Task objective:
Below are the entries; count how many lines contain the word "built" and reply with that number alone.

*** Data records ***

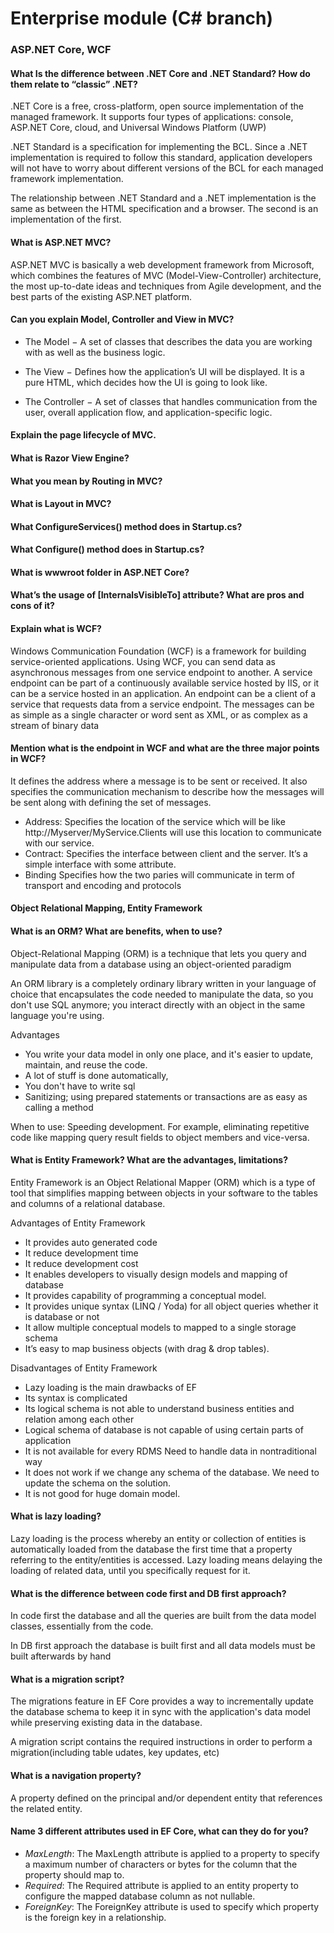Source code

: # Enterprise module (C# branch)

### ASP.NET Core, WCF

#### What Is the difference between .NET Core and .NET Standard? How do them relate to “classic” .NET?
.NET Core is a free, cross-platform, open source implementation of the managed framework. It supports four types of applications: console, ASP.NET Core, cloud, and Universal Windows Platform (UWP)

.NET Standard is a specification for implementing the BCL. Since a .NET implementation is required to follow this standard, application developers will not have to worry about different versions of the BCL for each managed framework implementation.

The relationship between .NET Standard and a .NET implementation is the same as between the HTML specification and a browser. The second is an implementation of the first.
#### What is ASP.NET MVC?
ASP.NET MVC is basically a web development framework from Microsoft, which combines the features of MVC (Model-View-Controller) architecture, the most up-to-date ideas and techniques from Agile development, and the best parts of the existing ASP.NET platform.
#### Can you explain Model, Controller and View in MVC?
- The Model − A set of classes that describes the data you are working with as well as the business logic.

- The View − Defines how the application’s UI will be displayed. It is a pure HTML, which decides how the UI is going to look like.

- The Controller − A set of classes that handles communication from the user, overall application flow, and application-specific logic.
#### Explain the page lifecycle of MVC.

#### What is Razor View Engine?
#### What you mean by Routing in MVC?
#### What is Layout in MVC?
#### What ConfigureServices() method does in Startup.cs?
#### What Configure() method does in Startup.cs?
#### What is wwwroot folder in ASP.NET Core?
#### What’s the usage of [InternalsVisibleTo] attribute? What are pros and cons of it?
#### Explain what is WCF?
Windows Communication Foundation (WCF) is a framework for building service-oriented applications. Using WCF, you can send data as asynchronous messages from one service endpoint to another. A service endpoint can be part of a continuously available service hosted by IIS, or it can be a service hosted in an application. An endpoint can be a client of a service that requests data from a service endpoint. The messages can be as simple as a single character or word sent as XML, or as complex as a stream of binary data
#### Mention what is the endpoint in WCF and what are the three major points in WCF?
It defines the address where a message is to be sent or received. It also specifies the communication mechanism to describe how the messages will be sent along with defining the set of messages.

- Address: Specifies the location of the service which will be like http://Myserver/MyService.Clients will use this
location to communicate with our service.
- Contract: Specifies the interface between client and the server. It’s a simple interface with some attribute.
- Binding  Specifies how the two paries will communicate in term of transport and encoding and protocols
#### Object Relational Mapping, Entity Framework
#### What is an ORM? What are benefits, when to use?
Object-Relational Mapping (ORM) is a technique that lets you query and manipulate data from a database using an object-oriented paradigm

An ORM library is a completely ordinary library written in your language of choice that encapsulates the code needed to manipulate the data, so you don't use SQL anymore; you interact directly with an object in the same language you're using.

Advantages
- You write your data model in only one place, and it's easier to update, maintain, and reuse the code.
- A lot of stuff is done automatically,
- You don't have to write sql
- Sanitizing; using prepared statements or transactions are as easy as calling a method

When to use: Speeding development. For example, eliminating repetitive code like mapping query result fields to object members and vice-versa.
#### What is Entity Framework? What are the advantages, limitations?
Entity Framework is an Object Relational Mapper (ORM) which is a type of tool that simplifies mapping between objects in your software to the tables and columns of a relational database.

Advantages of Entity Framework
- It provides auto generated code
- It reduce development time
- It reduce development cost
- It enables developers to visually design models and mapping of database
- It provides capability of programming a conceptual model.
- It provides unique syntax (LINQ / Yoda) for all object queries whether it is database or not
- It allow multiple conceptual models to mapped to a single storage schema
- It’s easy to map business objects (with drag & drop tables).

Disadvantages of Entity Framework
- Lazy loading is the main drawbacks of EF
- Its syntax is complicated
- Its logical schema is not able to understand business entities and relation among each other
- Logical schema of database is not capable of using certain parts of application
- It is not available for every RDMS
Need to handle data in nontraditional way
- It does not work if we change any schema of the database. We need to update the schema on the solution.
- It is not good for huge domain model.
#### What is lazy loading?
Lazy loading is the process whereby an entity or collection of entities is automatically loaded from the database the first time that a property referring to the entity/entities is accessed. Lazy loading means delaying the loading of related data, until you specifically request for it.
#### What is the difference between code first and DB first approach?
In code first the database and all the queries are built from the data model classes, essentially from the code.

In DB first approach the database is built first and all data models must be built afterwards by hand 
#### What is a migration script?
The migrations feature in EF Core provides a way to incrementally update the database schema to keep it in sync with the application's data model while preserving existing data in the database.

A migration script contains the required instructions in order to perform a migration(including table udates, key updates, etc)

#### What is a navigation property?
A property defined on the principal and/or dependent entity that references the related entity.

#### Name 3 different attributes used in EF Core, what can they do for you?
- *MaxLength*: The MaxLength attribute is applied to a property to specify a maximum number of characters or bytes for the column that the property should map to.
- *Required*: The Required attribute is applied to an entity property to configure the mapped database column as not nullable.
- *ForeignKey*: The ForeignKey attribute is used to specify which property is the foreign key in a relationship.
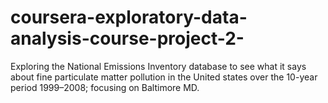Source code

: # coursera-exploratory-data-analysis-course-project-2-
Exploring the National Emissions Inventory database to see what it says about fine particulate matter pollution in the United states over the 10-year period 1999–2008; focusing on Baltimore MD.
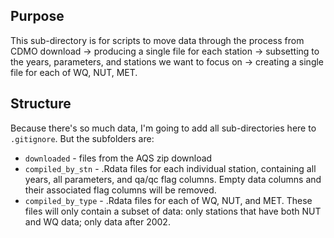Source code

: ## Purpose  

This sub-directory is for scripts to move data through the process from CDMO download -> producing a single file for each station -> subsetting to the years, parameters, and stations we want to focus on -> creating a single file for each of WQ, NUT, MET.  

## Structure  

Because there's so much data, I'm going to add all sub-directories here to `.gitignore`. But the subfolders are:  

-  `downloaded` - files from the AQS zip download    
-  `compiled_by_stn` - .Rdata files for each individual station, containing all years, all parameters, and qa/qc flag columns. Empty data columns and their associated flag columns will be removed.      
-  `compiled_by_type` - .Rdata files for each of WQ, NUT, and MET. These files will only contain a subset of data: only stations that have both NUT and WQ data; only data after 2002.    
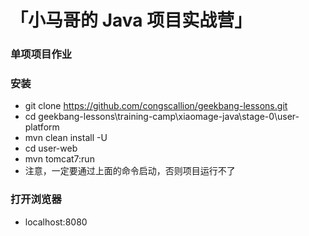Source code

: # 「小马哥的 Java 项目实战营」

### 单项项目作业


### 安装

- git clone https://github.com/congscallion/geekbang-lessons.git
- cd  geekbang-lessons\training-camp\xiaomage-java\stage-0\user-platform
- mvn clean install -U
- cd user-web
- mvn tomcat7:run
- 注意，一定要通过上面的命令启动，否则项目运行不了


### 打开浏览器

- localhost:8080

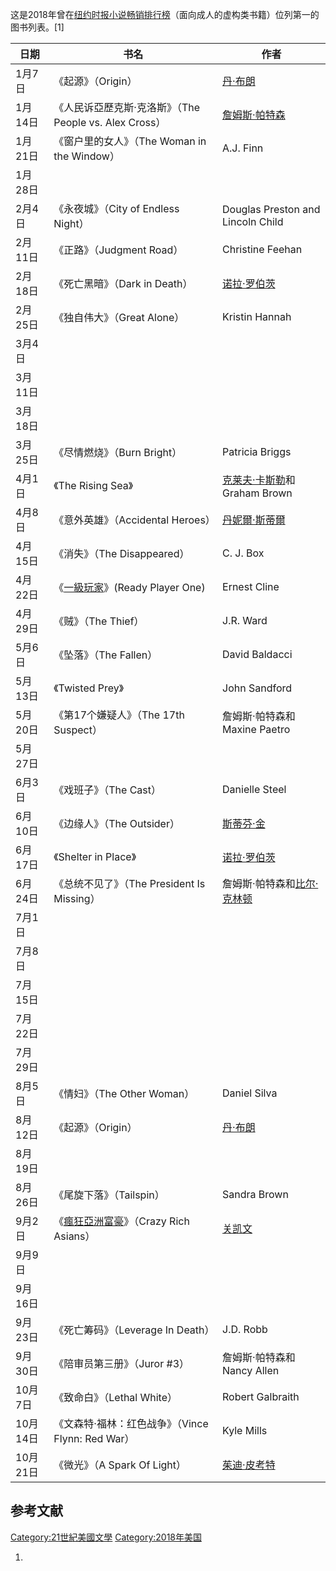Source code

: 这是2018年曾在[纽约时报小说畅销排行榜](../Page/紐約時報暢銷書榜.md "wikilink")（面向成人的虚构类书籍）位列第一的图书列表。\[1\]

| 日期     | 书名                                                                 | 作者                                                    |
| ------ | ------------------------------------------------------------------ | ----------------------------------------------------- |
| 1月7日   | 《起源》（Origin）                                                       | [丹·布朗](../Page/丹·布朗.md "wikilink")                    |
| 1月14日  | 《人民诉亞歷克斯·克洛斯》（The People vs. Alex Cross）                           | [詹姆斯·帕特森](../Page/詹姆斯·帕特森.md "wikilink")              |
| 1月21日  | 《窗户里的女人》（The Woman in the Window）                                  | A.J. Finn                                             |
| 1月28日  |                                                                    |                                                       |
| 2月4日   | 《永夜城》（City of Endless Night）                                       | Douglas Preston and Lincoln Child                     |
| 2月11日  | 《正路》（Judgment Road）                                                | Christine Feehan                                      |
| 2月18日  | 《死亡黑暗》（Dark in Death）                                              | [诺拉·罗伯茨](../Page/诺拉·罗伯茨.md "wikilink")                |
| 2月25日  | 《独自伟大》（Great Alone）                                                | Kristin Hannah                                        |
| 3月4日   |                                                                    |                                                       |
| 3月11日  |                                                                    |                                                       |
| 3月18日  |                                                                    |                                                       |
| 3月25日  | 《尽情燃烧》（Burn Bright）                                                | Patricia Briggs                                       |
| 4月1日   | 《The Rising Sea》                                                   | [克莱夫·卡斯勒](../Page/克莱夫·卡斯勒.md "wikilink")和Graham Brown |
| 4月8日   | 《意外英雄》（Accidental Heroes）                                          | [丹妮爾·斯蒂爾](../Page/丹妮爾·斯蒂爾.md "wikilink")              |
| 4月15日  | 《消失》（The Disappeared）                                              | C. J. Box                                             |
| 4月22日  | 《[一級玩家](../Page/一級玩家.md "wikilink")》(Ready Player One)             | Ernest Cline                                          |
| 4月29日  | 《贼》（The Thief）                                                     | J.R. Ward                                             |
| 5月6日   | 《坠落》（The Fallen）                                                   | David Baldacci                                        |
| 5月13日  | 《Twisted Prey》                                                     | John Sandford                                         |
| 5月20日  | 《第17个嫌疑人》（The 17th Suspect）                                        | 詹姆斯·帕特森和 Maxine Paetro                                |
| 5月27日  |                                                                    |                                                       |
| 6月3日   | 《戏班子》（The Cast）                                                    | Danielle Steel                                        |
| 6月10日  | 《边缘人》（The Outsider）                                                | [斯蒂芬·金](../Page/斯蒂芬·金.md "wikilink")                  |
| 6月17日  | 《Shelter in Place》                                                 | [诺拉·罗伯茨](../Page/诺拉·罗伯茨.md "wikilink")                |
| 6月24日  | 《总统不见了》（The President Is Missing）                                  | 詹姆斯·帕特森和[比尔·克林顿](../Page/比尔·克林顿.md "wikilink")        |
| 7月1日   |                                                                    |                                                       |
| 7月8日   |                                                                    |                                                       |
| 7月15日  |                                                                    |                                                       |
| 7月22日  |                                                                    |                                                       |
| 7月29日  |                                                                    |                                                       |
| 8月5日   | 《情妇》（The Other Woman）                                              | Daniel Silva                                          |
| 8月12日  | 《起源》（Origin）                                                       | [丹·布朗](../Page/丹·布朗.md "wikilink")                    |
| 8月19日  |                                                                    |                                                       |
| 8月26日  | 《尾旋下落》（Tailspin）                                                   | Sandra Brown                                          |
| 9月2日   | 《[瘋狂亞洲富豪](../Page/瘋狂亞洲富豪_\(小說\).md "wikilink")》（Crazy Rich Asians） | [关凯文](../Page/关凯文.md "wikilink")                      |
| 9月9日   |                                                                    |                                                       |
| 9月16日  |                                                                    |                                                       |
| 9月23日  | 《死亡筹码》（Leverage In Death）                                          | J.D. Robb                                             |
| 9月30日  | 《陪审员第三册》（Juror \#3）                                                | 詹姆斯·帕特森和 Nancy Allen                                  |
| 10月7日  | 《致命白》（Lethal White）                                                | Robert Galbraith                                      |
| 10月14日 | 《文森特·福林：红色战争》（Vince Flynn: Red War）                                | Kyle Mills                                            |
| 10月21日 | 《微光》（A Spark Of Light）                                             | [茱迪·皮考特](../Page/茱迪·皮考特.md "wikilink")                |

## 参考文献

[Category:21世紀美國文學](https://zh.wikipedia.org/wiki/Category:21世紀美國文學 "wikilink") [Category:2018年美国](https://zh.wikipedia.org/wiki/Category:2018年美国 "wikilink")

1.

*** End of Data records ***

Exercise result:
2